NEW YORK (TheStreet) -- Credit Suisse reinstated coverage on Comcast (CMCSA) - Get Report stock with an "outperform" rating on Wednesday. The firm set a $63 price target on the stock.

After investing in its network and platform, the Philadelphia-based media company will benefit from rising demand for high-bandwidth broadband services, Credit Suisse said.

Additionally, Comcast is advantaged by subsidiary NBC Universal's film studio Universal Pictures, which has one of the strongest film slates in the country, the firm said.

"We believe demand for bandwidth will continue to drive strong operating trends in Cable Communications; and regard vertical integration and the strength of the balance sheet as key competitive advantages for the group," the firm added.

Credit Suisse stock is down by 1.13% to $55.02 in early-morning trading on Wednesday. Global stocks are declining today after the release of weak Chinese services data, which has raised concerns about growth in the country, the Wall Street Journal reports.

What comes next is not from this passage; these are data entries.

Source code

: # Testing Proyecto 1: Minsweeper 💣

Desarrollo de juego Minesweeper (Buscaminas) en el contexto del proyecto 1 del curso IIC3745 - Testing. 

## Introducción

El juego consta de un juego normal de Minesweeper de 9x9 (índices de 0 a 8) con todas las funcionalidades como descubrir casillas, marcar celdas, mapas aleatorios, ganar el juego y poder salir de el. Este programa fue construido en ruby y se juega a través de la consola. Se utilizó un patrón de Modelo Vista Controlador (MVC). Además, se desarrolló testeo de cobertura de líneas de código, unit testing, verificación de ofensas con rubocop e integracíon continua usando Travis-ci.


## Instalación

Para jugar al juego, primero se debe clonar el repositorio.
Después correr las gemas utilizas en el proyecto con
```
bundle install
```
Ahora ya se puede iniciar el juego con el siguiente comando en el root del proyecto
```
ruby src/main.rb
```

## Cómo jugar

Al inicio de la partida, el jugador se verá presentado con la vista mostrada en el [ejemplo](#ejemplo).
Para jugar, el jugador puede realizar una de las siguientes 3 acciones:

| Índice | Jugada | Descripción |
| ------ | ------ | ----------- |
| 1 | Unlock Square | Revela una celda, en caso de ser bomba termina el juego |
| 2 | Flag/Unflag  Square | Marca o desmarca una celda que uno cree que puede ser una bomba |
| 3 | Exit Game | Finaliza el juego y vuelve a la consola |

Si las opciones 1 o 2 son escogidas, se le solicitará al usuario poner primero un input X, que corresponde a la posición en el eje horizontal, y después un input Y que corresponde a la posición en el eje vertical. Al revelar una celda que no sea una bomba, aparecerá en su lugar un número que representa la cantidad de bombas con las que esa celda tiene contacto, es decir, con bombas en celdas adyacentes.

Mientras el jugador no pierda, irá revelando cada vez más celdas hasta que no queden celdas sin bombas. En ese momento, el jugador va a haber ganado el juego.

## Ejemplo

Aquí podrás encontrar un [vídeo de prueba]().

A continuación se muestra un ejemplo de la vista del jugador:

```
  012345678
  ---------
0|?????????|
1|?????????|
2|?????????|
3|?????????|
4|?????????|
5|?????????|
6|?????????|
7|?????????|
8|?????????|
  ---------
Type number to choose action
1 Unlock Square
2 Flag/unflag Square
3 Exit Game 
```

Separately, recently, TheStreet Ratings objectively rated this stock according to its "risk-adjusted" total return prospect over a 12-month investment horizon. Not based on the news in any given day, the rating may differ from Jim Cramer's view or that of this articles's author. TheStreet Ratings has this to say about the recommendation:

We rate COMCAST CORP as a Buy with a ratings score of A-. This is based on the convergence of positive investment measures, which should help this stock outperform the majority of stocks that we rate. The company's strengths can be seen in multiple areas, such as its revenue growth, reasonable valuation levels, good cash flow from operations, largely solid financial position with reasonable debt levels by most measures and notable return on equity. We feel its strengths outweigh the fact that the company has had sub par growth in net income.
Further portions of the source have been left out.